No, I meant that the binary package naming/dependency metadata should be so that you can install librust-std for the host platform using just its short name without the target triple (using Fedora as an example):

dnf install rust-std

Or, if side-by-side installation is supported:

dnf install rust-1.4-std

rust-std may then be a virtual package name to pull in the package for the current stable version (and the appropriate target triple suffix, if the actual binary package name is ramified with it).

Same for host-targeting rustc and cargo, if separate tool binaries are needed for different targets. The general principle is, packages for host tools and libraries are available by short names, but naming of cross-compilation tools has to designate the target triple.


#22

It appears there is precedence for this. There’s an exception noted under Fedora’s guidelines for static linking for all OCaml programs:

Programs written in OCaml do not normally link dynamically to OCaml libraries. Because of that this requirement is waived. (OCaml code that calls out to libraries written in C should still link dynamically to the C libraries, however.)

It appears golang packages are also static linking everything, though I don’t see an explicit exception for that. I’ll have to look closer at how those languages are dealing with this. At a quick glance, it looks like golang libraries are just shipping sources, like @gus suggests here. Maybe it’s not as strict as I thought.
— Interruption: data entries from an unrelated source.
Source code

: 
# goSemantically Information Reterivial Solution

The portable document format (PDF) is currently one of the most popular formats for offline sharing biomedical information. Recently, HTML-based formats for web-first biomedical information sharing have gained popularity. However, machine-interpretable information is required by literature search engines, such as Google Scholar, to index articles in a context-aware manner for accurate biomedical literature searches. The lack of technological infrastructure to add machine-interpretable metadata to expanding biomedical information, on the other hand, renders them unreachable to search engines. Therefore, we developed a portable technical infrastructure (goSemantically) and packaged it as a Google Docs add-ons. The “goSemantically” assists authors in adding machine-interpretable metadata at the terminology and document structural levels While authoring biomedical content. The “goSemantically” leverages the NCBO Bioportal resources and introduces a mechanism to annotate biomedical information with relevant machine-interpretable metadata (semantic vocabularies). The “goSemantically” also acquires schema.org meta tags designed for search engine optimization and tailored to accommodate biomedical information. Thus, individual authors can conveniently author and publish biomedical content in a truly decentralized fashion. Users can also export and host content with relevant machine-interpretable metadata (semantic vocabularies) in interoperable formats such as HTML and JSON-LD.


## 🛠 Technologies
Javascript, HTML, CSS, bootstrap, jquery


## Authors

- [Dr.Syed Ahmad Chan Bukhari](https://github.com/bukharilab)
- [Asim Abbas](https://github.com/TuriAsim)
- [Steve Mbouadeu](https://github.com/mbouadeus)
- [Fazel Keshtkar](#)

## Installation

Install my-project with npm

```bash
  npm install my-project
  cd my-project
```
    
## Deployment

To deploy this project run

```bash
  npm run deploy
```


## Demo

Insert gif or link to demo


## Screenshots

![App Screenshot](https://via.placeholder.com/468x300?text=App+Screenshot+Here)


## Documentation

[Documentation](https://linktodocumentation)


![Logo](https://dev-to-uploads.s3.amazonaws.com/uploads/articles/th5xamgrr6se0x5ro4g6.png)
If there’s a system version of a library, those crates should definitely be dynamically linking that, not bundling their own. Those crates will have to be fixed as part of their initial packaging process.

It’s not just about new point releases, but also in case rust needs to be rebuilt for any other reason. It could be a bugfix or security patch we want to apply, or it could be a simple rebuild due to other changed dependencies, say a new LLVM soname.

Once we get bootstrapped, the Fedora build root will have whatever rustc package is currently stable. So if we’re on rustc-1.4.0-1, and we want to build rustc-1.5.0-1, that’s fine, it’s the previous release. Then a point release appears, we need to build rustc-1.5.1-1 using the buildroot’s 1.5.0 we made earlier. Then if we need to rebuild for any reason, now rustc-1.5.1-2 will be built from 1.5.1-1.

There are ways to override the buildroot, but I don’t think you can tag obsolete packages that way. Usually overrides are used to bring in some new package to chain build others, before sending them all to stable.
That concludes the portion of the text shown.